Assigned task:
Nothing should be left out: repeat all the data exactly.

Saved entries:
==========

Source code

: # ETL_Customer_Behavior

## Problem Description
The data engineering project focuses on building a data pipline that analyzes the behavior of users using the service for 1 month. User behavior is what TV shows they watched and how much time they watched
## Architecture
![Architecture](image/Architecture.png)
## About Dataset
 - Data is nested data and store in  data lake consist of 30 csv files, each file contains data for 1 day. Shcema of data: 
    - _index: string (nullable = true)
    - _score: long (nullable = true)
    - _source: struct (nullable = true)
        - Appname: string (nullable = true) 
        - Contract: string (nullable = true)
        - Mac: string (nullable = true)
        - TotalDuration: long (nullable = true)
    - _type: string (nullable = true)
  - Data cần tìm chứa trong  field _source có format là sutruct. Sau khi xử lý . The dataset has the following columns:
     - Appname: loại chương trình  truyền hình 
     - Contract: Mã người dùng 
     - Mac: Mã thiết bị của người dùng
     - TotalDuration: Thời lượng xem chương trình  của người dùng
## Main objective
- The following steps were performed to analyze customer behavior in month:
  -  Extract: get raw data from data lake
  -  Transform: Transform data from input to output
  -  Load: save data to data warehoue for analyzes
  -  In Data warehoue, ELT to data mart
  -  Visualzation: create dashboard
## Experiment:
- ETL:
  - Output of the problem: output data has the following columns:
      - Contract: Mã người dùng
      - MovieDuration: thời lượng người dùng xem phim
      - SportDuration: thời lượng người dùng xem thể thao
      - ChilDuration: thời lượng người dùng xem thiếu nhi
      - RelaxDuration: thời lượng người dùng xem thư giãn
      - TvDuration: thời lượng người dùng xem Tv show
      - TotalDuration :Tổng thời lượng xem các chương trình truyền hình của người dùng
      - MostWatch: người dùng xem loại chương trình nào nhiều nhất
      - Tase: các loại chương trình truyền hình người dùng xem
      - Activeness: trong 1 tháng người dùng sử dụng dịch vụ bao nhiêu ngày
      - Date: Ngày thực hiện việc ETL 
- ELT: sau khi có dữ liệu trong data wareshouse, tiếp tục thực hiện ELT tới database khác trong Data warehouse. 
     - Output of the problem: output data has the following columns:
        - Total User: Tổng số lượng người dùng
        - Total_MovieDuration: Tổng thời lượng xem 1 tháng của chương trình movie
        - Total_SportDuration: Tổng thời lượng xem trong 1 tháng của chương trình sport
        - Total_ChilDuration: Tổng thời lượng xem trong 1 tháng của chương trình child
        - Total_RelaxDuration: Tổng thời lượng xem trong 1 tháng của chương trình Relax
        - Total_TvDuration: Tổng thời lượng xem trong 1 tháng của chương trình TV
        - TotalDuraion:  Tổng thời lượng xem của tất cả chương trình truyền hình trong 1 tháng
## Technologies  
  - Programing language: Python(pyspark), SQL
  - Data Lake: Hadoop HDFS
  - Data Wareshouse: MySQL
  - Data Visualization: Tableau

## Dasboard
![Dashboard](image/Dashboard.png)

==========

Finished exercise:
Source code

: # ETL_Customer_Behavior

## Problem Description
The data engineering project focuses on building a data pipline that analyzes the behavior of users using the service for 1 month. User behavior is what TV shows they watched and how much time they watched
## Architecture
![Architecture](image/Architecture.png)
## About Dataset
 - Data is nested data and store in  data lake consist of 30 csv files, each file contains data for 1 day. Shcema of data: 
    - _index: string (nullable = true)
    - _score: long (nullable = true)
    - _source: struct (nullable = true)
        - Appname: string (nullable = true) 
        - Contract: string (nullable = true)
        - Mac: string (nullable = true)
        - TotalDuration: long (nullable = true)
    - _type: string (nullable = true)
  - Data cần tìm chứa trong  field _source có format là sutruct. Sau khi xử lý . The dataset has the following columns:
     - Appname: loại chương trình  truyền hình 
     - Contract: Mã người dùng 
     - Mac: Mã thiết bị của người dùng
     - TotalDuration: Thời lượng xem chương trình  của người dùng
## Main objective
- The following steps were performed to analyze customer behavior in month:
  -  Extract: get raw data from data lake
  -  Transform: Transform data from input to output
  -  Load: save data to data warehoue for analyzes
  -  In Data warehoue, ELT to data mart
  -  Visualzation: create dashboard
## Experiment:
- ETL:
  - Output of the problem: output data has the following columns:
      - Contract: Mã người dùng
      - MovieDuration: thời lượng người dùng xem phim
      - SportDuration: thời lượng người dùng xem thể thao
      - ChilDuration: thời lượng người dùng xem thiếu nhi
      - RelaxDuration: thời lượng người dùng xem thư giãn
      - TvDuration: thời lượng người dùng xem Tv show
      - TotalDuration :Tổng thời lượng xem các chương trình truyền hình của người dùng
      - MostWatch: người dùng xem loại chương trình nào nhiều nhất
      - Tase: các loại chương trình truyền hình người dùng xem
      - Activeness: trong 1 tháng người dùng sử dụng dịch vụ bao nhiêu ngày
      - Date: Ngày thực hiện việc ETL 
- ELT: sau khi có dữ liệu trong data wareshouse, tiếp tục thực hiện ELT tới database khác trong Data warehouse. 
     - Output of the problem: output data has the following columns:
        - Total User: Tổng số lượng người dùng
        - Total_MovieDuration: Tổng thời lượng xem 1 tháng của chương trình movie
        - Total_SportDuration: Tổng thời lượng xem trong 1 tháng của chương trình sport
        - Total_ChilDuration: Tổng thời lượng xem trong 1 tháng của chương trình child
        - Total_RelaxDuration: Tổng thời lượng xem trong 1 tháng của chương trình Relax
        - Total_TvDuration: Tổng thời lượng xem trong 1 tháng của chương trình TV
        - TotalDuraion:  Tổng thời lượng xem của tất cả chương trình truyền hình trong 1 tháng
## Technologies  
  - Programing language: Python(pyspark), SQL
  - Data Lake: Hadoop HDFS
  - Data Wareshouse: MySQL
  - Data Visualization: Tableau

## Dasboard
![Dashboard](image/Dashboard.png)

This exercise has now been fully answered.